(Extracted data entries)
----

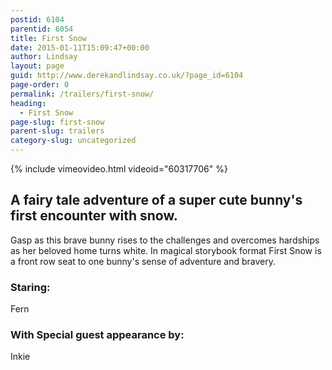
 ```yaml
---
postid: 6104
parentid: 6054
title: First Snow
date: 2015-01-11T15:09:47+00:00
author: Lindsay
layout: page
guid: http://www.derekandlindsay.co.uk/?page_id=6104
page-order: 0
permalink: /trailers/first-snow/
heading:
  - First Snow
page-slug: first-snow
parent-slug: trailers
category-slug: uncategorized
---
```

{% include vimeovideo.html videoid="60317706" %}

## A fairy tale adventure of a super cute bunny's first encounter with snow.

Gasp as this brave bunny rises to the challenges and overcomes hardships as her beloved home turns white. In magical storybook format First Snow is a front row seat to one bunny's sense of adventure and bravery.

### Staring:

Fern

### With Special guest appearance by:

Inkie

----

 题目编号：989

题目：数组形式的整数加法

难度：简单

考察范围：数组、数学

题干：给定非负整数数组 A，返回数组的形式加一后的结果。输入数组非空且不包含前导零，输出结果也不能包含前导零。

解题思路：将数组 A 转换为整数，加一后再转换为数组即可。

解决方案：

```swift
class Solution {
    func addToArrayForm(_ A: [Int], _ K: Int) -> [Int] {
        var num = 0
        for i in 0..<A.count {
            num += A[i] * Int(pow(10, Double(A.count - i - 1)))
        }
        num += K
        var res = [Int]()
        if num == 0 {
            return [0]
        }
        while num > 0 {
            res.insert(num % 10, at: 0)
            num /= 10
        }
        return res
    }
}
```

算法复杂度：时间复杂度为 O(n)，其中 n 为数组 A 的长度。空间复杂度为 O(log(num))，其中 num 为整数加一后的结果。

----

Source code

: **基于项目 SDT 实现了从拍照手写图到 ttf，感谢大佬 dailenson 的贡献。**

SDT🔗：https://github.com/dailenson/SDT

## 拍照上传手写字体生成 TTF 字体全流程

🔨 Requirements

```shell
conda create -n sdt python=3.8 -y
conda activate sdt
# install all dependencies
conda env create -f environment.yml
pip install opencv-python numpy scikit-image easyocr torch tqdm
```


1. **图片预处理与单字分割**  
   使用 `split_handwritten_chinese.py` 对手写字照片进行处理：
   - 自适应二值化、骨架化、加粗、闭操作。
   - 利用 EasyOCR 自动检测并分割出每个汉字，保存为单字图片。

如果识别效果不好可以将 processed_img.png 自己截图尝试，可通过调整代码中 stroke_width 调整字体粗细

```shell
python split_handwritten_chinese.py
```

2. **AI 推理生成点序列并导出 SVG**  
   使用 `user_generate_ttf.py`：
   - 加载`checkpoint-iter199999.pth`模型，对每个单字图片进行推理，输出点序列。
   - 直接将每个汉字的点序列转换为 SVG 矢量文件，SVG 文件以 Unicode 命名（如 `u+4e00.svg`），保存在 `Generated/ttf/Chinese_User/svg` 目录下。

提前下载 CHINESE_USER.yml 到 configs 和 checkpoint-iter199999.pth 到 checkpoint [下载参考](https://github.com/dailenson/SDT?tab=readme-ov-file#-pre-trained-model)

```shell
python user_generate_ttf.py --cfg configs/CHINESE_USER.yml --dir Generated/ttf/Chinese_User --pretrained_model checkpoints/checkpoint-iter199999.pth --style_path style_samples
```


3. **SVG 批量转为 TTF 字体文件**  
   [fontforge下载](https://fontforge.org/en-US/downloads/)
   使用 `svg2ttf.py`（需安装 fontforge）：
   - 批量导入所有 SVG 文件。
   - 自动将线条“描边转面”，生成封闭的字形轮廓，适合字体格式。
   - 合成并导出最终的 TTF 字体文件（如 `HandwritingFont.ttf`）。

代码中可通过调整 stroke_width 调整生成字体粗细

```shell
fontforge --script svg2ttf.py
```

----

WORK REQUEST: The answer is to be one number: the count of lines in the entries containing the string "configs".

PROBLEM SOLUTION: 2